Following just received from General Howard: BAKER CITY, 11 June 1878

"The Malheurs left their reservation 6th instant. Bannocks evidently working to junction with them, as I feared. Whipple and Bendire about a day's march from Boise. Sanford, unaccountably to me, less than one hundred miles from Kelton tonight. Stewart delayed two whole days for wagons, and was making short marches instead of long ones. At last accounts Cochran waited several days at Cayuse, and then, by my orders, started this way. Is near Meacham's tonight. Hope you have permission to repair telegraph line where broken between Union and Walla Walla. Warm Spring Scouts very important to help me hunt main camp of the Indians. Can you get them? Answer Boise. Grover will forward if necessary."
SLADEN, AIDE

TELEGRAM BOISE CITY, IDAHO, 12 June 1878
ASSISTANT ADJUTANT GENERAL, DIVISION PACIFIC, SAN FRANCISCO

May I accept services of volunteers for the emergency in any exposed quarters not exceeding one hundred. The Indians are raiding on a circuit of one hundred miles, and will need watching in different directions.

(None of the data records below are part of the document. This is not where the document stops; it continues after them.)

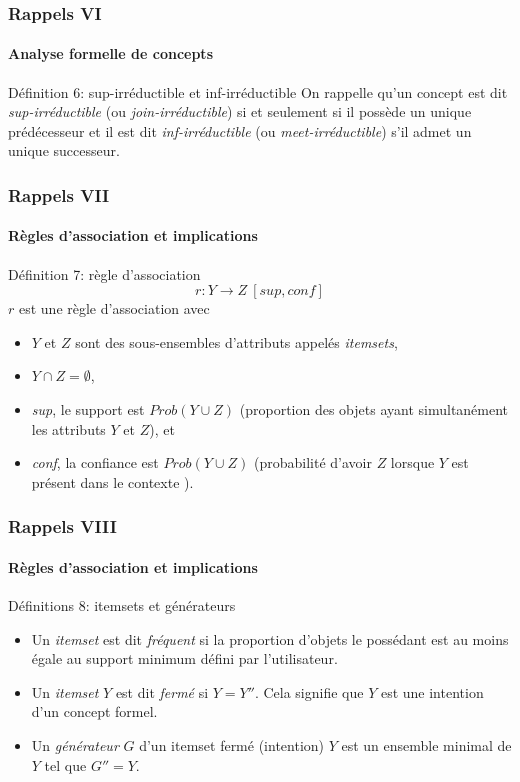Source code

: \documentclass[french]{beamer}
\begin{document}
\begin{frame}
\frametitle{Rappels VI}
\framesubtitle{Analyse formelle de concepts}

\begin{block}{Définition 6: sup-irréductible et inf-irréductible}
On rappelle qu'un concept est dit \emph{sup-irréductible} (ou \emph{join-irréductible}) si et seulement si il possède un unique prédécesseur et il est dit \emph{inf-irréductible} (ou \emph{meet-irréductible}) s'il admet un unique successeur.
\end{block}
\end{frame}

\begin{frame}
\frametitle{Rappels VII}
\framesubtitle{Règles d'association et implications}
\begin{block}{Définition 7: règle d'association}
$$r : Y \rightarrow Z\ [sup, conf]$$
$r$ est une règle d'association avec
\begin{itemize}
\item $Y$ et $Z$ sont des sous-ensembles d'attributs appelés \textit{itemsets},
\item $Y \cap Z = \emptyset$,
\item \textit{sup}, le support est $Prob(Y \cup Z)$ (proportion des objets ayant simultanément les attributs $Y$ et $Z$), et
\item \textit{conf}, la confiance est $Prob(Y \cup Z)$ (probabilité d'avoir $Z$ lorsque $Y$ est présent dans le contexte \context).
\end{itemize}
\end{block}
\end{frame}

\begin{frame}
\frametitle{Rappels VIII}
\framesubtitle{Règles d'association et implications}
\begin{block}{Définitions 8: itemsets et générateurs}
\begin{itemize}
\item Un \emph{itemset} est dit \emph{fréquent} si la proportion d'objets le possédant est au moins égale au support minimum défini par l'utilisateur.
\item Un \emph{itemset} $Y$ est dit \emph{fermé} si $Y = Y''$. Cela signifie que $Y$ est une intention d'un concept formel.
\item Un \emph{générateur} $G$ \parencite{Pfaltz2002} d'un itemset fermé (intention) $Y$ est un ensemble minimal de  $Y$
tel que $G''= Y$. 
\end{itemize}
\end{block}
\end{frame}
\end{document}
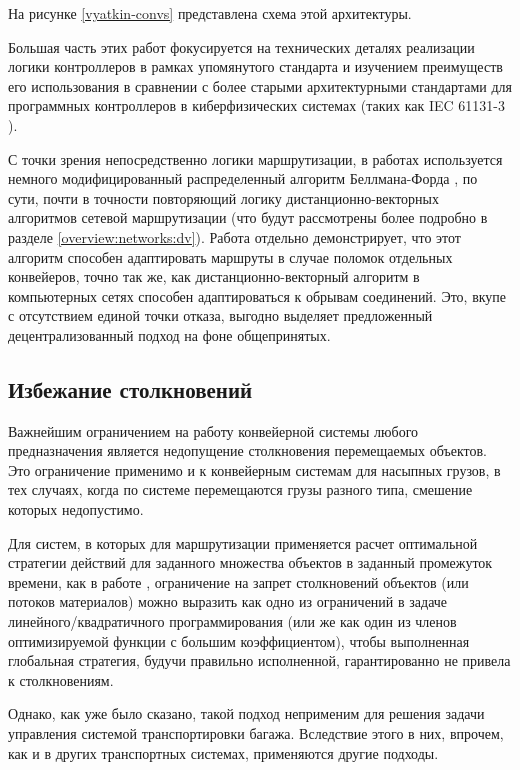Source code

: \documentclass[specification,annotation,times]{itmo-student-thesis}
\theoremstyle{definition}
\begin{document}
На рисунке \ref{vyatkin-convs} представлена схема этой архитектуры.

Большая часть этих работ фокусируется на
технических деталях реализации логики контроллеров в рамках упомянутого
стандарта и изучением преимуществ его использования в сравнении с более старыми
архитектурными стандартами для программных контроллеров в киберфизических
системах (таких как IEC 61131-3 \cite{IEC61131}).

С точки зрения непосредственно
логики маршрутизации, в работах используется немного модифицированный
распределенный алгоритм Беллмана-Форда \cite{bellman-ford}, по сути, почти в
точности повторяющий логику дистанционно-векторных алгоритмов сетевой
маршрутизации (что будут рассмотрены более подробно в разделе
\ref{overview:networks:dv}). Работа \cite{vyatkin-controllers} отдельно
демонстрирует, что этот алгоритм способен адаптировать маршруты в случае поломок
отдельных конвейеров, точно так же, как дистанционно-векторный алгоритм в
компьютерных сетях способен адаптироваться к обрывам соединений. Это, вкупе с
отсутствием единой точки отказа, выгодно выделяет предложенный
децентрализованный подход на фоне общепринятых.

\subsection{Избежание столкновений}\label{overview:collisions}

Важнейшим ограничением на работу конвейерной системы любого предназначения
является недопущение столкновения перемещаемых объектов. Это ограничение
применимо и к конвейерным системам для насыпных грузов, в тех случаях, когда по
системе перемещаются грузы разного типа, смешение которых недопустимо.

Для систем, в которых для маршрутизации применяется расчет оптимальной стратегии
действий для заданного множества объектов в заданный промежуток времени, как в
работе \cite{ago2007simultaneous}, ограничение на запрет столкновений объектов
(или потоков материалов) можно выразить как одно из ограничений в задаче
линейного/квадратичного программирования (или же как один из членов
оптимизируемой функции с большим коэффициентом), чтобы выполненная глобальная
стратегия, будучи правильно исполненной, гарантированно не привела к столкновениям.

Однако, как уже было сказано, такой подход неприменим для решения задачи
управления системой транспортировки багажа. Вследствие этого в них, впрочем, как
и в других транспортных системах, применяются другие подходы.
\end{document}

Citizens offer their services; some through Governor and some directly independent of his recognition."

http://search.tacomapubliclibrary.org/unsettling/unsettled.asp?load=Bannock+Indian+War&f=indian.bat%5Cbannock.war

History is important and if you want to understand the Malheur retaking by Ammom Bundy and Capt Moroni on behalf of Deseret start by learning about Peter French and how he desecrated the Paiute land.

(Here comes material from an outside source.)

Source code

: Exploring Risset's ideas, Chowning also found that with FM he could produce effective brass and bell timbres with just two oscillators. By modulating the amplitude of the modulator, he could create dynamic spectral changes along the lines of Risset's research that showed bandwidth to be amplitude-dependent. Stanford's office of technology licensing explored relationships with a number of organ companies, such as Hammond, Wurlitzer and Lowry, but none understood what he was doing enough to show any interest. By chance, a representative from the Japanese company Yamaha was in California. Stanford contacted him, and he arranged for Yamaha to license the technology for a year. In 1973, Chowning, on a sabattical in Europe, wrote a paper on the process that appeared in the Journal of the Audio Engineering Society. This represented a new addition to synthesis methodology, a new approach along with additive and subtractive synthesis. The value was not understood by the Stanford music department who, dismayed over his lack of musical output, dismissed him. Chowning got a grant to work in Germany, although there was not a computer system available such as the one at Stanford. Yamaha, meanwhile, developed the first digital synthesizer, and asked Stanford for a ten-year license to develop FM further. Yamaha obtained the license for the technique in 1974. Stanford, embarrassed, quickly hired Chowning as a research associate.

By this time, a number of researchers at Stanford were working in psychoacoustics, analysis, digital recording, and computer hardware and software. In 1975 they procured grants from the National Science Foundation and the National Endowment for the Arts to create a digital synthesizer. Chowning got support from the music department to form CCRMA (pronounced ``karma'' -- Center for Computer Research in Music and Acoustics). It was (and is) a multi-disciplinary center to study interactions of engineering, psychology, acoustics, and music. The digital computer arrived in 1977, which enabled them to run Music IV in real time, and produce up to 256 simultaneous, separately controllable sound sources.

“French took the time to explore the watershed, scouting out springs and streams and good box canyons and better meadowlands, the better to control the region…Fencing the public domain was illegal…The general Land Office report of 1886-87 stated that Peter French had illegally enclosed 30,000 acres of public domain…”

Where Land & Water Meet
https://books.google.com/books?id=W9sTCgAAQBAJ&pg=PA21&lpg=PA21&dq=malheur+%2B+french+%2B+cattle+%2B+mormon&source=bl&ots=MX8PvCKfvV&sig=inIBfwyFA4S5zMltQ5vw5XAmQA8&hl=en&sa=X&ved=0ahUKEwiWmMrAmJjKAhUE8WMKHQE6ArkQ6AEIWjAJ#v=onepage&q=malheur%20%2B%20french%20%2B%20cattle%20%2B%20mormon&f=false

When you read of BLM taking land what is really occurring is that they have been buying out inholdings acquired by dubious means that were at the expense of the Paiutes and native flora and fauna.

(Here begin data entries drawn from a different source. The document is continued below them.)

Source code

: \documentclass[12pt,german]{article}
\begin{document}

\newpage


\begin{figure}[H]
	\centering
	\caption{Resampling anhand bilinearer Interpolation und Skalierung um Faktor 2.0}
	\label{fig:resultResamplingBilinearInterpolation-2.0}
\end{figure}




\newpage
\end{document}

Before the federal government limited grazing at Malheur National Wildlife Refuge, ranchers had turned the land to "mud and cow shit."
http://www.thestranger.com/blogs/slog/2016/01/06/23350480/my-dad-worked-at-the-malheur-national-wildlife-refuge-and-he-knows-what-happens-when-ranchers-get-their-way

While Bundy wants to continue with his dreams of Deseret the Paiutes will get this land back before the ranchers which means that this will remain under federal control.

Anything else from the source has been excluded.